Bitcoin has had a rough ride in the past few days after hitting record highs, then dipping below $1,000 and now just holding steady, as traders ponder the future of the underlying technology behind the cyrptocurrency.
On March 10, bitcoin hit a high of $1,325.81, but dipped to around $944 on Saturday. The price has recovered somewhat and was trading at around $1,049.20 at the time of publication. The recent volatility is due to a number of factors:
- The rejection by the U.S. Securities and Exchange Commission (SEC) of an exchange-traded fund (ETF) proposed by Cameron and Tyler Winklevoss
- Chinese authorities forcing bitcoin exchanges to halt withdrawals of the virtual currency
- Concern of the future of the underlying technology of bitcoin
This last point refers to a potential bitcoin “fork” which would result in the emergence of two cryptocurrencies – one known as Bitcoin and one known as Bitcoin Unlimited. For a full explanation of this debate, click here.

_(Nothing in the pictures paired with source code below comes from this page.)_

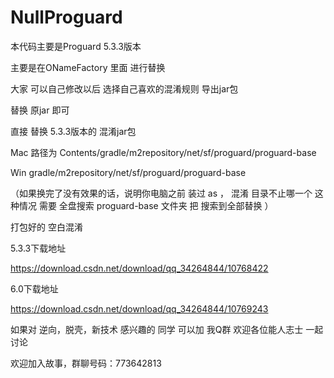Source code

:# NullProguard

本代码主要是Proguard 5.3.3版本


主要是在ONameFactory 里面 进行替换

大家 可以自己修改以后 选择自己喜欢的混淆规则 导出jar包 

替换 原jar 即可 

直接 替换  5.3.3版本的 混淆jar包 

Mac 路径为 Contents/gradle/m2repository/net/sf/proguard/proguard-base

Win        gradle/m2repository/net/sf/proguard/proguard-base

（如果换完了没有效果的话，说明你电脑之前 装过 as ， 
混淆 目录不止哪一个 这种情况 需要 全盘搜索 proguard-base 文件夹 把 搜索到全部替换 ）

打包好的 空白混淆 

5.3.3下载地址 

https://download.csdn.net/download/qq_34264844/10768422

6.0下载地址

https://download.csdn.net/download/qq_34264844/10769243


如果对 逆向，脱壳，新技术 感兴趣的 同学 可以加 我Q群 欢迎各位能人志士 一起讨论

欢迎加入故事，群聊号码：773642813 

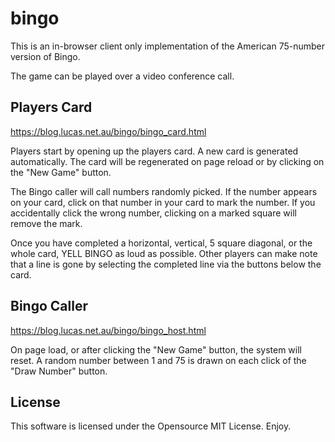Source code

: # bingo

This is an in-browser client only implementation of the American 75-number version of Bingo.

The game can be played over a video conference call.

## Players Card
https://blog.lucas.net.au/bingo/bingo_card.html

Players start by opening up the players card. A new card is generated automatically. The card will be regenerated on page reload or by clicking on the "New Game" button.

The Bingo caller will call numbers randomly picked. If the number appears on your card, click on that number in your card to mark the number. If you accidentally click the wrong number, clicking on a marked square will remove the mark.

Once you have completed a horizontal, vertical, 5 square diagonal, or the whole card, YELL BINGO as loud as possible. Other players can make note that a line is gone by selecting the completed line via the buttons below the card.

## Bingo Caller
https://blog.lucas.net.au/bingo/bingo_host.html

On page load, or after clicking the "New Game" button, the system will reset. A random number between 1 and 75 is drawn on each click of the "Draw Number" button.

## License
This software is licensed under the Opensource MIT License. Enjoy.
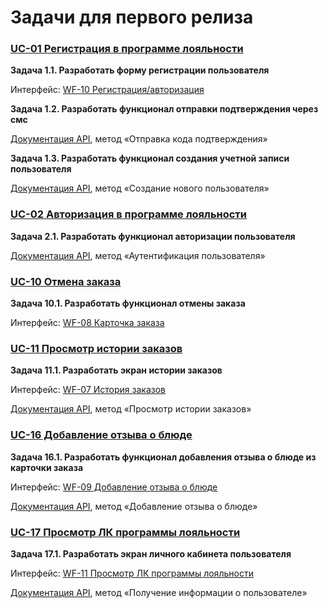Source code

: # Задачи для первого релиза

### [UC-01 Регистрация в программе лояльности](../requirements/uc01.md)

**Задача 1.1. Разработать форму регистрации пользователя**

Интерфейс: [WF-10 Регистрация/авторизация](../user_interface/wf10.md)

**Задача 1.2. Разработать функционал отправки подтверждения через смс**

[Документация API](../api/api.md), метод «Отправка кода подтверждения»

**Задача 1.3. Разработать функционал создания учетной записи пользователя**

[Документация API](../api/api.md), метод «Создание нового пользователя»

### [UC-02 Авторизация в программе лояльности](../requirements/uc02.md)

**Задача 2.1. Разработать функционал авторизации пользователя**

[Документация API](../api/api.md), метод «Аутентификация пользователя»

### [UC-10 Отмена заказа](../requirements/uc10.md)

**Задача 10.1. Разработать функционал отмены заказа**

Интерфейс: [WF-08 Карточка заказа](../user_interface/wf08.md)

### [UC-11 Просмотр истории заказов](../requirements/uc11.md)

**Задача 11.1. Разработать экран истории заказов**

Интерфейс: [WF-07 История заказов](../user_interface/wf07.md)

[Документация API](../api/api.md), метод «Просмотр истории заказов»

### [UC-16 Добавление отзыва о блюде](../requirements/uc16.md)

**Задача 16.1. Разработать функционал добавления отзыва о блюде из карточки заказа**

Интерфейс: [WF-09 Добавление отзыва о блюде](../user_interface/wf09.md)

[Документация API](../api/api.md), метод «Добавление отзыва о блюде»

### [UC-17 Просмотр ЛК программы лояльности](../requirements/uc17.md)

**Задача 17.1. Разработать экран личного кабинета пользователя**

Интерфейс: [WF-11 Просмотр ЛК программы лояльности](../user_interface/wf11.md)

[Документация API](../api/api.md), метод «Получение информации о пользователе»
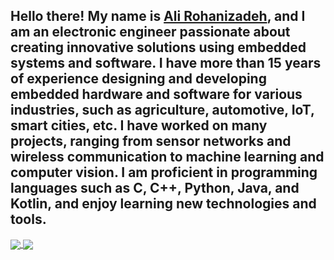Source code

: Hello there! My name is [ Ali Rohanizadeh](https://alirohanizadeh.github.io/), and I am an electronic engineer passionate about creating innovative solutions using embedded systems and software. I have more than 15 years of experience designing and developing embedded hardware and software for various industries, such as agriculture, automotive, IoT, smart cities, etc. I have worked on many projects, ranging from sensor networks and wireless communication to machine learning and computer vision. I am proficient in programming languages such as C, C++, Python, Java, and Kotlin, and enjoy learning new technologies and tools.
-----

<a href="https://github.com/anuraghazra/github-readme-stats">
  <img align="center" src="https://github-readme-stats.vercel.app/api?username=alirohanizadeh&show_icons=true&count_private=true" />
</a>
<a href="https://github.com/anuraghazra/github-readme-stats">
  <img align="center" src="https://github-readme-stats.vercel.app/api/top-langs/?username=alirohanizadeh&hide=css,html&layout=compact&langs_count=6" />
</a>
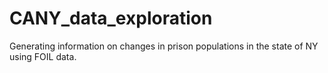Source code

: # CANY_data_exploration
Generating information on changes in prison populations in the state of NY using FOIL data.
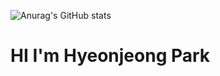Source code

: 
![Anurag's GitHub stats](https://github-readme-stats.vercel.app/api?username=hyeonjeongs&show_icons=true&theme=radical)

# HI I'm Hyeonjeong Park
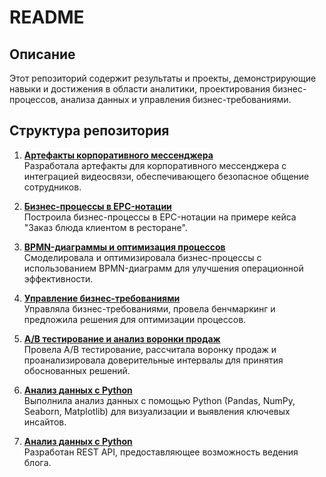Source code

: # README  

## Описание  
Этот репозиторий содержит результаты и проекты, демонстрирующие навыки и достижения в области аналитики, проектирования бизнес-процессов, анализа данных и управления бизнес-требованиями.  

## Структура репозитория  

1. **[Артефакты корпоративного мессенджера](./Артефакты_корпоративного_мессенджера)**  
   Разработала артефакты для корпоративного мессенджера с интеграцией видеосвязи, обеспечивающего безопасное общение сотрудников.  

2. **[Бизнес-процессы в EPC-нотации](https://miro.com/app/board/uXjVLVaCfJk=/)**  
   Построила бизнес-процессы в EPC-нотации на примере кейса "Заказ блюда клиентом в ресторане".  

3. **[BPMN-диаграммы и оптимизация процессов](./BPMN-диаграммы_и_оптимизация_процессов/)**  
   Смоделировала и оптимизировала бизнес-процессы с использованием BPMN-диаграмм для улучшения операционной эффективности.  

4. **[Управление бизнес-требованиями](./Управление%20бизнес-требованиями/)**  
   Управляла бизнес-требованиями, провела бенчмаркинг и предложила решения для оптимизации процессов.  

5. **[A/B тестирование и анализ воронки продаж](./A-B_тестирование_и_анализ_воронки_продаж/)**  
   Провела A/B тестирование, рассчитала воронку продаж и проанализировала доверительные интервалы для принятия обоснованных решений.  

6. **[Анализ данных с Python](./Анализ_данных_с_Python/)**  
   Выполнила анализ данных с помощью Python (Pandas, NumPy, Seaborn, Matplotlib) для визуализации и выявления ключевых инсайтов.  

7. **[Анализ данных с Python](./Разработка_API_на_Flask/)**  
   Разработан REST API, предоставляющее возможность ведения блога.  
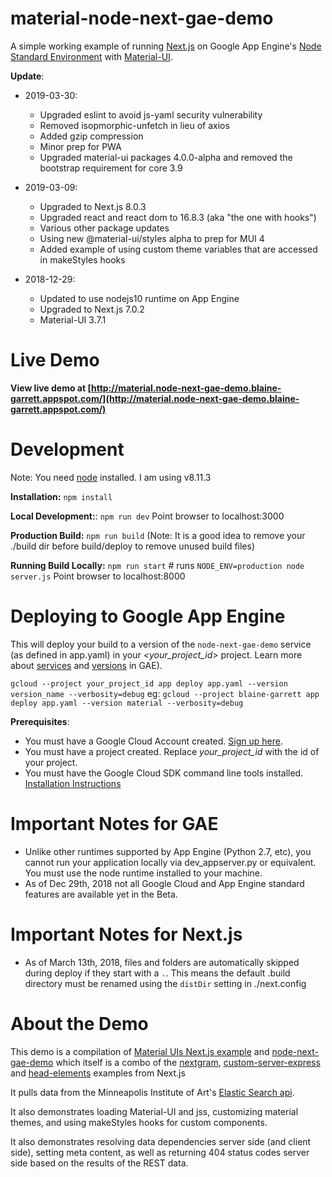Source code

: # material-node-next-gae-demo
A simple working example of running [Next.js](https://nextjs.org/) on Google App Engine's [Node Standard Environment](https://cloud.google.com/appengine/docs/standard/nodejs/) with [Material-UI](http://material-ui.com).

**Update**:
* 2019-03-30:
  * Upgraded eslint to avoid js-yaml security vulnerability
  * Removed isopmorphic-unfetch in lieu of axios
  * Added gzip compression
  * Minor prep for PWA
  * Upgraded material-ui packages 4.0.0-alpha and removed the bootstrap requirement for core 3.9

* 2019-03-09:
  * Upgraded to Next.js 8.0.3
  * Upgraded react and react dom to 16.8.3 (aka "the one with hooks")
  * Various other package updates
  * Using new @material-ui/styles alpha to prep for MUI 4
  * Added example of using custom theme variables that are accessed in makeStyles hooks

* 2018-12-29:
  * Updated to use nodejs10 runtime on App Engine
  * Upgraded to Next.js 7.0.2
  * Material-UI 3.7.1

# Live Demo
**View live demo at [http://material.node-next-gae-demo.blaine-garrett.appspot.com/](http://material.node-next-gae-demo.blaine-garrett.appspot.com/)**


# Development
Note: You need [node](https://nodejs.org) installed. I am using v8.11.3

**Installation:** `npm install`

**Local Development:**: `npm run dev` Point browser to localhost:3000

**Production Build:** `npm run build` (Note: It is a good idea to remove your ./build dir before build/deploy to remove unused build files)

**Running Build Locally:** `npm run start` # runs `NODE_ENV=production node server.js` Point browser to localhost:8000

# Deploying to Google App Engine
This will deploy your build to a version of the `node-next-gae-demo` service (as defined in app.yaml) in your *<your_project_id>* project. Learn more about [services](https://cloud.google.com/appengine/docs/standard/python/microservices-on-app-engine) and [versions](https://cloud.google.com/appengine/docs/admin-api/deploying-apps) in GAE).

`gcloud --project your_project_id app deploy app.yaml --version version_name --verbosity=debug`
eg: `gcloud --project blaine-garrett app deploy app.yaml --version material --verbosity=debug`


**Prerequisites**:
* You must have a Google Cloud Account created. [Sign up here](https://cloud.google.com/).
* You must have a project created. Replace *your_project_id* with the id of your project.
* You must have the Google Cloud SDK command line tools installed. [Installation Instructions](https://cloud.google.com/sdk/)

# Important Notes for GAE
* Unlike other runtimes supported by App Engine (Python 2.7, etc), you cannot run your application locally via dev_appserver.py or equivalent. You must use the node runtime installed to your machine.
* As of Dec 29th, 2018 not all Google Cloud and App Engine standard features are available yet in the Beta.

# Important Notes for Next.js
* As of March 13th, 2018, files and folders are automatically skipped during deploy if they start with a `.`. This means the default .build directory must be renamed using the `distDir` setting in ./next.config

# About the Demo
This demo is a compilation of [Material UIs Next.js example](https://github.com/mui-org/material-ui/tree/v1-beta/examples/nextjs) and [node-next-gae-demo](https://github.com/blainegarrett/material-node-next-gae-demo) which itself is a combo of the [nextgram](https://github.com/now-examples/nextgram), [custom-server-express](https://github.com/zeit/next.js/tree/master/examples/custom-server-express) and [head-elements](https://github.com/zeit/next.js/tree/master/examples/head-elements) examples from Next.js

It pulls data from the Minneapolis Institute of Art's [Elastic Search api](https://github.com/artsmia/collection-elasticsearch).

It also demonstrates loading Material-UI and jss, customizing material themes, and using makeStyles hooks for custom components.

It also demonstrates resolving data dependencies server side (and client side), setting meta content, as well as returning 404 status codes server side based on the results of the REST data.
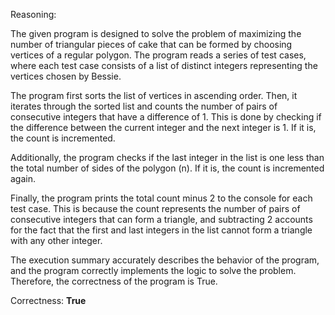 Reasoning:

The given program is designed to solve the problem of maximizing the number of triangular pieces of cake that can be formed by choosing vertices of a regular polygon. The program reads a series of test cases, where each test case consists of a list of distinct integers representing the vertices chosen by Bessie.

The program first sorts the list of vertices in ascending order. Then, it iterates through the sorted list and counts the number of pairs of consecutive integers that have a difference of 1. This is done by checking if the difference between the current integer and the next integer is 1. If it is, the count is incremented.

Additionally, the program checks if the last integer in the list is one less than the total number of sides of the polygon (n). If it is, the count is incremented again.

Finally, the program prints the total count minus 2 to the console for each test case. This is because the count represents the number of pairs of consecutive integers that can form a triangle, and subtracting 2 accounts for the fact that the first and last integers in the list cannot form a triangle with any other integer.

The execution summary accurately describes the behavior of the program, and the program correctly implements the logic to solve the problem. Therefore, the correctness of the program is True.

Correctness: **True**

In the last seven days, 54.7 percent of trades on one major exchange called Bitfinex have been to sell bitcoin. The other 45.3 percent have been to buy. At the same time, from bitcoin’s all-time high on March 10 to midday on March 23, the number of short positions on the Bitfinex exchange were up 18.9 percent, hitting levels not seen since February 17. Short positions refer to people betting against a price rise in bitcoin.
Jason Hamilton, a bitcoin trader in the U.S., told CNBC that the long-term supporting trend line for bitcoin is around $735, and that bitcoin is in a bubble right now. He said that a potential upcoming fork, as well as the rejection of the ETF and tighter regulation in China, is the reason he is shorting the digital currency.